Notice the caustics behind the cube and the reflected caustic paths on the wall, the caustic samples behind the cube has a somewhat more even coverage and the average distance between samples on the wall is further apart.

There’s also a higher visibility of bright samples in the shadow behind the wall, to me, one of the more important things is that these fixes improves the sampling of difficult light paths (as I can tell that there’s not much room for improvement with the easy ones.)

I tried to see the differences and I fell asleep

http://www.pasteall.org/pic/show.php?id=56205

LOL@Bao2… xD

I real feel like this, these days.
I hope you feel the same, with my posts I mean.
LOL and LOL.

Open both images in two tab and flip back and forth.

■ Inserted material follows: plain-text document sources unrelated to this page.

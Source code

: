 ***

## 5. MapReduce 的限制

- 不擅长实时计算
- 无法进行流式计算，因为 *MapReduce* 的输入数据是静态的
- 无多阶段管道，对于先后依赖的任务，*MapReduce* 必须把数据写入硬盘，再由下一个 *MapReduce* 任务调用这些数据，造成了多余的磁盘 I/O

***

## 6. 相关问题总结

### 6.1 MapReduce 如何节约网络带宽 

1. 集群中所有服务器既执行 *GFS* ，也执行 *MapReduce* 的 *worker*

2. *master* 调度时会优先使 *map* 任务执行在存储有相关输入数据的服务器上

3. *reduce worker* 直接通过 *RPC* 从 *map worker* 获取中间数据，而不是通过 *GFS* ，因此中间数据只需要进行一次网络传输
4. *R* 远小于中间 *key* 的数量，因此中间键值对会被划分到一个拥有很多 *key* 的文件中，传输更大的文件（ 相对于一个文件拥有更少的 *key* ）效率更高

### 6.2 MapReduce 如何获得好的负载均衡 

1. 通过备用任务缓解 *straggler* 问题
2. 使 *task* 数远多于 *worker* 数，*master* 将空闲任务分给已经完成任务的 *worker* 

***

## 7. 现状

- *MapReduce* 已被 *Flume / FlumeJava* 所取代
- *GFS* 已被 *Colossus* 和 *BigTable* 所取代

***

They are definitely different, but I cannot tell which one “is better”.

It’s not going to be a quantum leap of any sort, but looking myself I can see less ‘holes’ in caustic sample coverage in some areas and less abrupt changes in sample intensity in others.

The shadowed area in the back also contains more and brighter samples and a real close look shows a significant improvement in the reflective caustics on the floor near the base of the blue object.

I really don’t quite understand this:
How come y’all seem to presume the caustic samples being more evenly spaced or more widespread or such to be a sign of better sampling.
Let me spell this out: A caustic is basically (not trying to speak in raytracing-terms here) a bright spot on a dull surface (diffuse shader), caused by lightrays havin’ been focussed in that specific spot due to either the reflective properties of another, accordingly shaped, nearby surface (a concave mirror, basically), or due to the refractive properties of an accordingly shaped transparent, nearby object, with IOR to allow for notable refraction and being accordingly shaped (like a lens, basically).
Of course caustics can also be a combination thereof.

So I repeat my question: What leads you to the assumtion, a more widespread or evenly spaced dirtribution of those fireflys would be a sign of more efficient sampling of an optical phenomenon which by it’s nature is all about lightrays being focused in specific, small spots?
Aren’t ‘aprupt changes in sample intensity’ as Ace Dragon phrased it, exactly what is to be expected in the case of caustics?

Wouldn’t the only way to make any sense of those pictures and to dare drawing any conclurions about ‘better’ or ‘worse’ samples distribution be to bring the scene(s) over to Luxrender and then let those caustics actually converge there, so we see, what the ‘right’ solution actually would look like?
(Always assuming we all agree on Lux to be precise and correct enough.)